A survey of more than 3,000 working-age adults who have recently been saving into a pension found that more than half (56%) feel they will never be able to retire and eight per cent plan to cut their contributions in the months ahead, as everyday living costs bite.
Nearly two-thirds (64%) feel they will need to work several years beyond retirement age, and 37 per cent are not confident that they are saving enough to meet their basic needs in retirement, according to the research carried out by Savanta in February.
Some employers have already signed up to the new retirement standard, including Aviva, Phoenix Group, Herbert Smith Freehills, the Good Things Foundation and Wealthify.
The Living Wage Foundation is already known for its campaigning around the real living wage, which is voluntarily paid by thousands of businesses.

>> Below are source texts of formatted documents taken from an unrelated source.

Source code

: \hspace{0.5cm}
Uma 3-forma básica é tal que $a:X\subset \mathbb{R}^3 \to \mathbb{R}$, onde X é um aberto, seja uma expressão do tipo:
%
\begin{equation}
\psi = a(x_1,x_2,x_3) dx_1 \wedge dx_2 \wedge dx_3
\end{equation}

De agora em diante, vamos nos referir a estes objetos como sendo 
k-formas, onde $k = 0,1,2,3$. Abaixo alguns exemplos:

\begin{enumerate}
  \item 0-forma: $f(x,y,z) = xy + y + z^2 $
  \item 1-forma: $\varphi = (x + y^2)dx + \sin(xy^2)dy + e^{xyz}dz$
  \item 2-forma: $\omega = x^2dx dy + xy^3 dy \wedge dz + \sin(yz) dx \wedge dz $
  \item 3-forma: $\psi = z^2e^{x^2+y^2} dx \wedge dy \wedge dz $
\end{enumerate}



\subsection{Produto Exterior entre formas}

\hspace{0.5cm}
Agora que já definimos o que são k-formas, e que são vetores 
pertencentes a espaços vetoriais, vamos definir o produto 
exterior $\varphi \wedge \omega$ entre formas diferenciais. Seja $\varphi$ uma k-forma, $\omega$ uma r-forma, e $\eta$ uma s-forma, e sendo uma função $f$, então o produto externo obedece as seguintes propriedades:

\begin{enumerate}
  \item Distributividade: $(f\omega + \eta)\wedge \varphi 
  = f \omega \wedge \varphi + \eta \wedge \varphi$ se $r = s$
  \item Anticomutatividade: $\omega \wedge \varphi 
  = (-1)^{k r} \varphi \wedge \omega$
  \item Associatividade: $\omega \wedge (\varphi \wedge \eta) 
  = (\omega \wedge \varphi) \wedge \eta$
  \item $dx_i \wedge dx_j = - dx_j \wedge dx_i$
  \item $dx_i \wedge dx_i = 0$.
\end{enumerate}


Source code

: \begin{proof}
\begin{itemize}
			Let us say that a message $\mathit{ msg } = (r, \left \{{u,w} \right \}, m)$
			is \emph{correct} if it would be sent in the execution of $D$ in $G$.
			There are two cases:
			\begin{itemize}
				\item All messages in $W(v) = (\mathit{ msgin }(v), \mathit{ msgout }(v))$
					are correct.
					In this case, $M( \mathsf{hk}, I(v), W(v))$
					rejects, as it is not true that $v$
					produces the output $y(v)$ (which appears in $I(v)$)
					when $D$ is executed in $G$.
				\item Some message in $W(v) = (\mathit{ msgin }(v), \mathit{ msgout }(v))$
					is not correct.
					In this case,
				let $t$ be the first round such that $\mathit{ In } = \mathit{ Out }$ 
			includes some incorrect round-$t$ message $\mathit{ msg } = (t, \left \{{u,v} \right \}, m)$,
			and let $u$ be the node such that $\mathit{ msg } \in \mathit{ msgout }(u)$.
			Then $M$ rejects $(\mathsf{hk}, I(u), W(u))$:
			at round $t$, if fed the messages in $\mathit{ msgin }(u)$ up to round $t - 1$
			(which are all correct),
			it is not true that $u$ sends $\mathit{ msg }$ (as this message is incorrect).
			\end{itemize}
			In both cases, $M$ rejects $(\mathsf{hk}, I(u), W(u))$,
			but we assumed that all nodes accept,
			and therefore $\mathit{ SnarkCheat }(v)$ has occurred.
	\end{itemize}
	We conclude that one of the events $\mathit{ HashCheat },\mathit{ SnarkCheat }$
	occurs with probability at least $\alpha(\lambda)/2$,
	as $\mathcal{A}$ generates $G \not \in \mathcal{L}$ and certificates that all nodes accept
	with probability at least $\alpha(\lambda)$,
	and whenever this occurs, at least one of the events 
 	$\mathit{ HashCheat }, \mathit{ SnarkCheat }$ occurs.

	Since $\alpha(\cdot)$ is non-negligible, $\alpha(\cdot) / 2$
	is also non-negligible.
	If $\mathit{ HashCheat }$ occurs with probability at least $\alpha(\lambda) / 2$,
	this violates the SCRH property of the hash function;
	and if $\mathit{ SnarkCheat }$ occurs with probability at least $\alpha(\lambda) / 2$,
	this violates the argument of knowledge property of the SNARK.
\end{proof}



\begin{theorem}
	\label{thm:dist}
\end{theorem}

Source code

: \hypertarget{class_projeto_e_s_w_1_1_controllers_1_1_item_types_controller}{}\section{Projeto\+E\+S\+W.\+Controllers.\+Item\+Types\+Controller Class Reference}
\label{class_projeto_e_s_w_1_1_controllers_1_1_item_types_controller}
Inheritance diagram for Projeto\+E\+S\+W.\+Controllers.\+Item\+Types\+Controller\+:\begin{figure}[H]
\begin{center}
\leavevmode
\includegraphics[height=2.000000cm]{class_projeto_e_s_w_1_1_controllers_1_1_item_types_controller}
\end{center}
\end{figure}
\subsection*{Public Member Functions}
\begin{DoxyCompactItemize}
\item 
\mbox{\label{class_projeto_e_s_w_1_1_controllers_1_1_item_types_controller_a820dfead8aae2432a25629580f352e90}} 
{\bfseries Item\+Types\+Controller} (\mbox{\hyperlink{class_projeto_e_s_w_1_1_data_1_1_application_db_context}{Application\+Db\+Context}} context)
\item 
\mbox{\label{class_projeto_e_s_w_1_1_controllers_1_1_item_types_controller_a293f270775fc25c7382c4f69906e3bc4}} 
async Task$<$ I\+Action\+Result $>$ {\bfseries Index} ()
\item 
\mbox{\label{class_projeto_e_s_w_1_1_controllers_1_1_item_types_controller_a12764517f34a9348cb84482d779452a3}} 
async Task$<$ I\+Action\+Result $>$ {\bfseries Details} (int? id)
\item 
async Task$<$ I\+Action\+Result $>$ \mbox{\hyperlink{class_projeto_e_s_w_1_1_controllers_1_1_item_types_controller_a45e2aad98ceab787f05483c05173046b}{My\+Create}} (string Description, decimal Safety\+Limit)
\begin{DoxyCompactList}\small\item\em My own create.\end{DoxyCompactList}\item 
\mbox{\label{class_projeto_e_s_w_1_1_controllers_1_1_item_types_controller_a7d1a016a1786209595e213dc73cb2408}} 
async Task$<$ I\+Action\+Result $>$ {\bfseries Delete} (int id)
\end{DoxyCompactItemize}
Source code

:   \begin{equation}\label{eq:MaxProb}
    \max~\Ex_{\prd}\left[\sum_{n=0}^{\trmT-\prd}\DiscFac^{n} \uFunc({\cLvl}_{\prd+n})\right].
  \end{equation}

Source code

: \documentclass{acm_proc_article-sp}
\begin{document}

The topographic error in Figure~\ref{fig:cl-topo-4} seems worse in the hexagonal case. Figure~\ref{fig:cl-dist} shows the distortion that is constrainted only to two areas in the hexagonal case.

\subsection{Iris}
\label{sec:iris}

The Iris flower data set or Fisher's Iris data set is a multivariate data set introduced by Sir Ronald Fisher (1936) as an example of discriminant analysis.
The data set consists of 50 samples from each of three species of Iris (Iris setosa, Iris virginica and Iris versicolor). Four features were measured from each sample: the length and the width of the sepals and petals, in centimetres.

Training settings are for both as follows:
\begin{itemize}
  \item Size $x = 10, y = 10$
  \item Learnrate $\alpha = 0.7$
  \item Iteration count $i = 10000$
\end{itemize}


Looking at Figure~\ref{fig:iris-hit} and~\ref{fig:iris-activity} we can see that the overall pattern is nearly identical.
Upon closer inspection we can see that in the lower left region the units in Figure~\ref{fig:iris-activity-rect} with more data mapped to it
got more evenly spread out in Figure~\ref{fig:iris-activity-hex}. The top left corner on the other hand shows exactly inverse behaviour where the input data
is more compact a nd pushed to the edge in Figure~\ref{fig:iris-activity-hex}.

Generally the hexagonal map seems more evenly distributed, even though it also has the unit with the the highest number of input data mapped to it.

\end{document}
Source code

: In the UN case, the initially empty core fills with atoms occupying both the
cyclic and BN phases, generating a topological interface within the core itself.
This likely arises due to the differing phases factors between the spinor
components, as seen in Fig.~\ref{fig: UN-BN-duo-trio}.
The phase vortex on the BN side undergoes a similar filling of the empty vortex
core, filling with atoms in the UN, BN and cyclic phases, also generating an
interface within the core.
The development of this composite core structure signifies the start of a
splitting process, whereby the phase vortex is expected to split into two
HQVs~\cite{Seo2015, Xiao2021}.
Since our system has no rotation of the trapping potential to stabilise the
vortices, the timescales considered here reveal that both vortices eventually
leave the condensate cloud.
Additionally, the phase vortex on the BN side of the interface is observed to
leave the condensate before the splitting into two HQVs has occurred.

The foundation said the living pension builds on this work, by helping to provide stability and security for workers in retirement.
Katherine Chapman, director of the Living Wage Foundation, said: "Low pension saving levels are a long-standing issue and our research shows that workers are worrying about an uncertain future. The current cost-of-living crisis is exacerbating the problem. Struggling to make ends meet as living costs soar, many workers are unable to prioritise pension saving, which risks storing up a future crisis of millions unable to afford even the basics in retirement."
Nigel Peaple, director of policy and advocacy at the Pensions and Lifetime Savings Association (PLSA), said: "I am very pleased to support the living pension, which seeks to encourage better pensions and higher employer contributions, especially for employees on a modest income.
"The new initiative, alongside existing measures like the retirement living standards and the pensions quality mark, helps employers and employees identify good provision."